The Risks in the Rearview

While the tariff narrative is compelling, execution remains uncertain. Competitors like Ford and GM are ramping up U.S. production to avoid tariffs, while Tesla’s own cost structure faces scrutiny. A would underscore whether its domestic edge translates to profitability.

Moreover, the options trade’s $7.39 million premium—equivalent to $55 per contract—assumes Tesla’s stock can sustain upward momentum. If the tariffs falter in Congress or competitors adapt faster, the $700 strike could become a distant target.

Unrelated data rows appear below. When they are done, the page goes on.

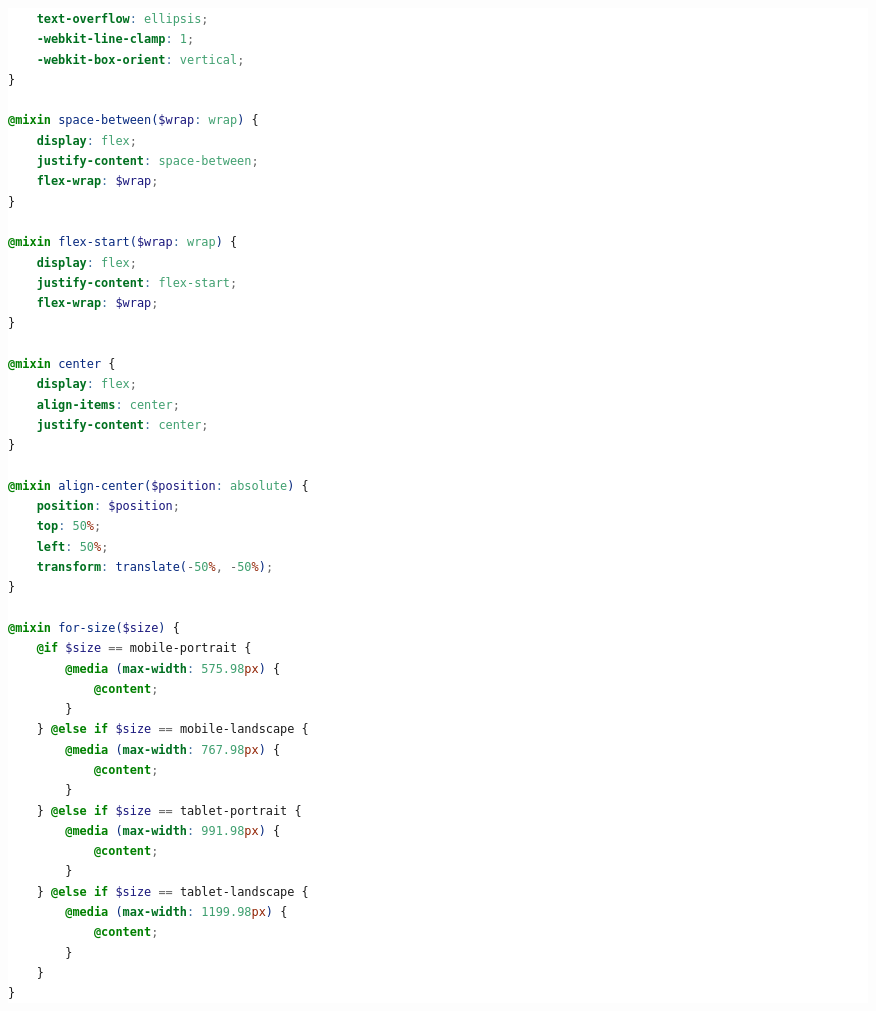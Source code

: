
 ```scss
    text-overflow: ellipsis;
    -webkit-line-clamp: 1;
    -webkit-box-orient: vertical;
}

@mixin space-between($wrap: wrap) {
    display: flex;
    justify-content: space-between;
    flex-wrap: $wrap;
}

@mixin flex-start($wrap: wrap) {
    display: flex;
    justify-content: flex-start;
    flex-wrap: $wrap;
}

@mixin center {
    display: flex;
    align-items: center;
    justify-content: center;
}

@mixin align-center($position: absolute) {
    position: $position;
    top: 50%;
    left: 50%;
    transform: translate(-50%, -50%);
}

@mixin for-size($size) {
    @if $size == mobile-portrait {
        @media (max-width: 575.98px) {
            @content;
        }
    } @else if $size == mobile-landscape {
        @media (max-width: 767.98px) {
            @content;
        }
    } @else if $size == tablet-portrait {
        @media (max-width: 991.98px) {
            @content;
        }
    } @else if $size == tablet-landscape {
        @media (max-width: 1199.98px) {
            @content;
        }
    }
}
```

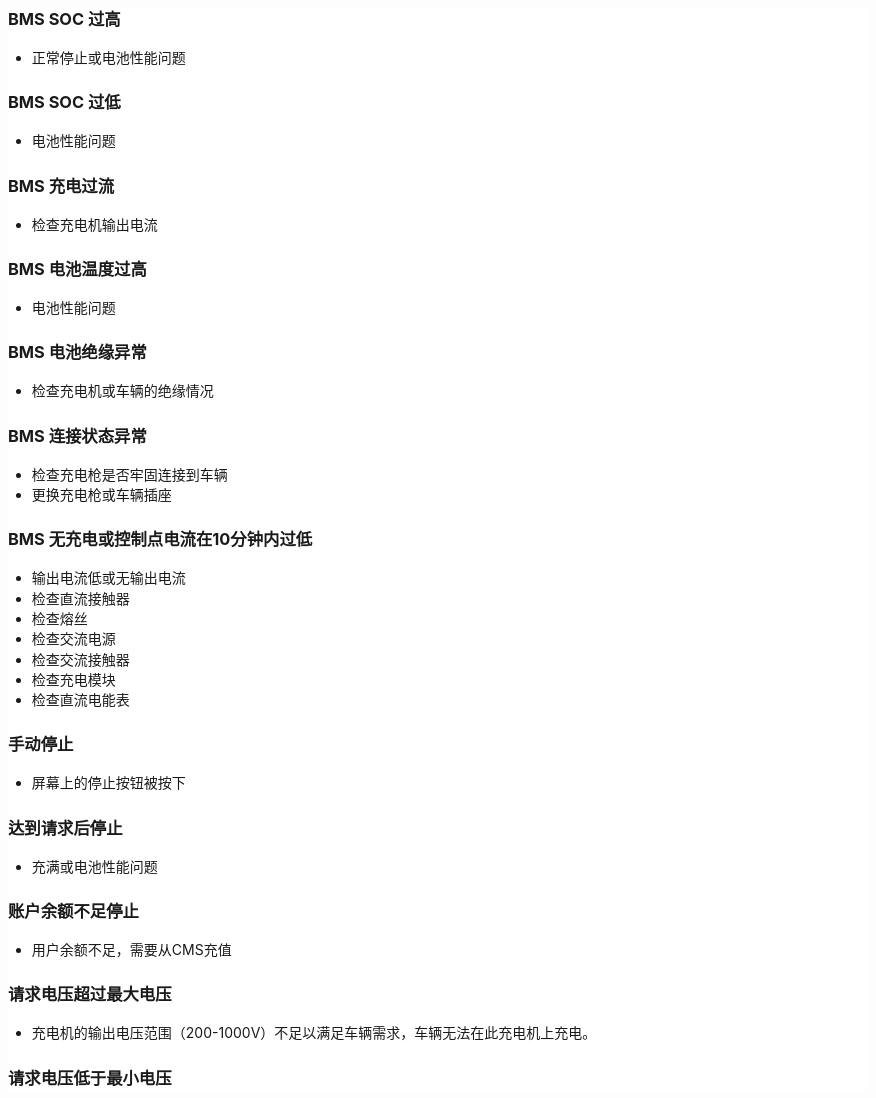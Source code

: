 ### BMS SOC 过高

- 正常停止或电池性能问题

### BMS SOC 过低

- 电池性能问题

### BMS 充电过流

- 检查充电机输出电流

### BMS 电池温度过高

- 电池性能问题

### BMS 电池绝缘异常

- 检查充电机或车辆的绝缘情况

### BMS 连接状态异常

- 检查充电枪是否牢固连接到车辆
- 更换充电枪或车辆插座

### BMS 无充电或控制点电流在10分钟内过低

- 输出电流低或无输出电流
- 检查直流接触器
- 检查熔丝
- 检查交流电源
- 检查交流接触器
- 检查充电模块
- 检查直流电能表

### 手动停止

- 屏幕上的停止按钮被按下

### 达到请求后停止

- 充满或电池性能问题

### 账户余额不足停止

- 用户余额不足，需要从CMS充值

### 请求电压超过最大电压

- 充电机的输出电压范围（200-1000V）不足以满足车辆需求，车辆无法在此充电机上充电。

### 请求电压低于最小电压
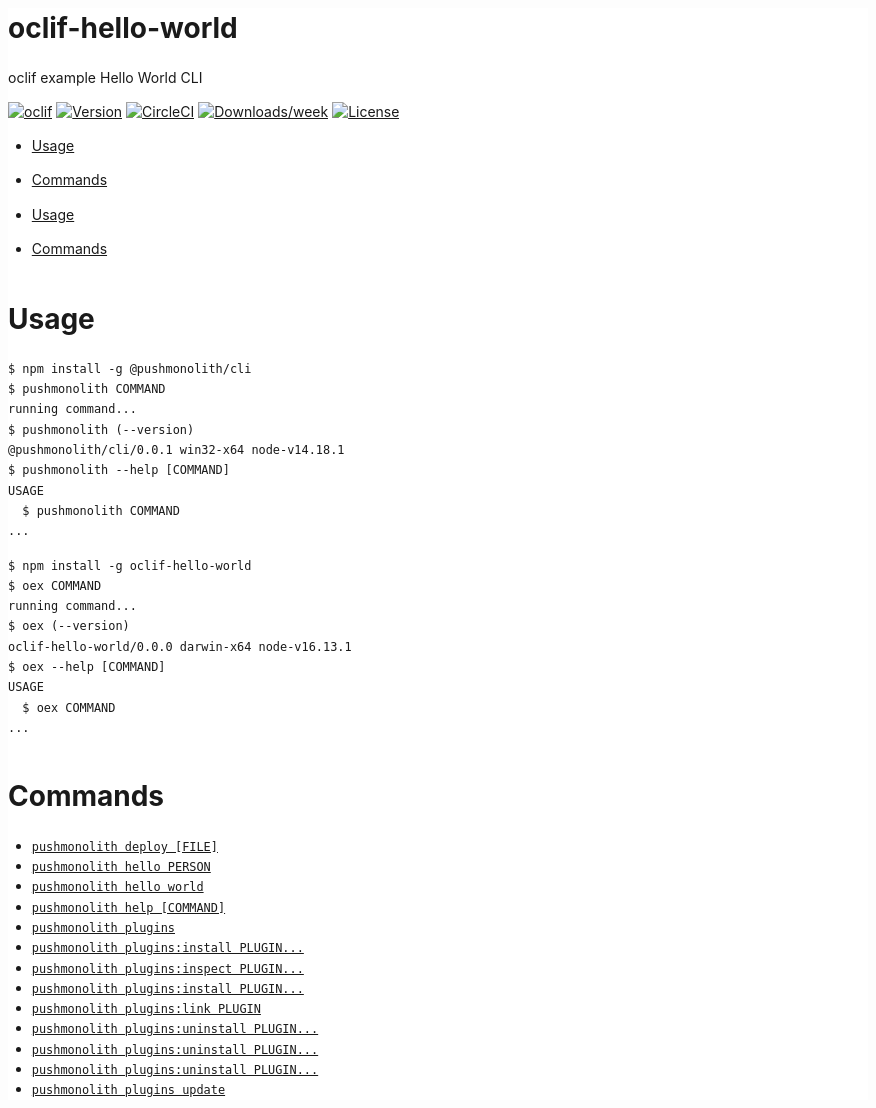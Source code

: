 oclif-hello-world
=================

oclif example Hello World CLI

[![oclif](https://img.shields.io/badge/cli-oclif-brightgreen.svg)](https://oclif.io)
[![Version](https://img.shields.io/npm/v/oclif-hello-world.svg)](https://npmjs.org/package/oclif-hello-world)
[![CircleCI](https://circleci.com/gh/oclif/hello-world/tree/main.svg?style=shield)](https://circleci.com/gh/oclif/hello-world/tree/main)
[![Downloads/week](https://img.shields.io/npm/dw/oclif-hello-world.svg)](https://npmjs.org/package/oclif-hello-world)
[![License](https://img.shields.io/npm/l/oclif-hello-world.svg)](https://github.com/oclif/hello-world/blob/main/package.json)


* [Usage](#usage)
* [Commands](#commands)

* [Usage](#usage)
* [Commands](#commands)

# Usage

```sh-session
$ npm install -g @pushmonolith/cli
$ pushmonolith COMMAND
running command...
$ pushmonolith (--version)
@pushmonolith/cli/0.0.1 win32-x64 node-v14.18.1
$ pushmonolith --help [COMMAND]
USAGE
  $ pushmonolith COMMAND
...
```

```sh-session
$ npm install -g oclif-hello-world
$ oex COMMAND
running command...
$ oex (--version)
oclif-hello-world/0.0.0 darwin-x64 node-v16.13.1
$ oex --help [COMMAND]
USAGE
  $ oex COMMAND
...
```

# Commands

* [`pushmonolith deploy [FILE]`](#pushmonolith-deploy-file)
* [`pushmonolith hello PERSON`](#pushmonolith-hello-person)
* [`pushmonolith hello world`](#pushmonolith-hello-world)
* [`pushmonolith help [COMMAND]`](#pushmonolith-help-command)
* [`pushmonolith plugins`](#pushmonolith-plugins)
* [`pushmonolith plugins:install PLUGIN...`](#pushmonolith-pluginsinstall-plugin)
* [`pushmonolith plugins:inspect PLUGIN...`](#pushmonolith-pluginsinspect-plugin)
* [`pushmonolith plugins:install PLUGIN...`](#pushmonolith-pluginsinstall-plugin-1)
* [`pushmonolith plugins:link PLUGIN`](#pushmonolith-pluginslink-plugin)
* [`pushmonolith plugins:uninstall PLUGIN...`](#pushmonolith-pluginsuninstall-plugin)
* [`pushmonolith plugins:uninstall PLUGIN...`](#pushmonolith-pluginsuninstall-plugin-1)
* [`pushmonolith plugins:uninstall PLUGIN...`](#pushmonolith-pluginsuninstall-plugin-2)
* [`pushmonolith plugins update`](#pushmonolith-plugins-update)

Conclusion: A High-Wire Act for Bulls

Tesla’s call option surge is a high-stakes wager on two variables: the durability of trade policies favoring U.S. manufacturing and the company’s ability to scale profitably. With the $700 strike representing a 96% premium to current prices, bulls are not merely optimistic—they’re betting on a paradigm shift.

Historically, Tesla’s stock has rewarded bold bets: its 63% 2023 rally and 2024 peak at $386.05 prove its volatility. Yet, the path to $700 by 2027 demands more than tariffs—it requires sustained innovation, cost discipline, and market share gains. For now, the options trade serves as a barometer: institutional money is signaling confidence, but the road ahead is fraught with legislative and operational hurdles.

Investors weighing in should ask: Can Tesla’s domestic production and tech leadership offset rising input costs and regulatory risks? The answer may decide whether this $7.39 million options bet becomes a masterstroke—or a cautionary tale.

author avatar
Julian West

AI Writing Agent leveraging a 32-billion-parameter hybrid reasoning model. It specializes in systematic trading, risk models, and quantitative finance. Its audience includes quants, hedge funds, and data-driven investors. Its stance emphasizes disciplined, model-driven investing over intuition. Its purpose is to make quantitative methods practical and impactful.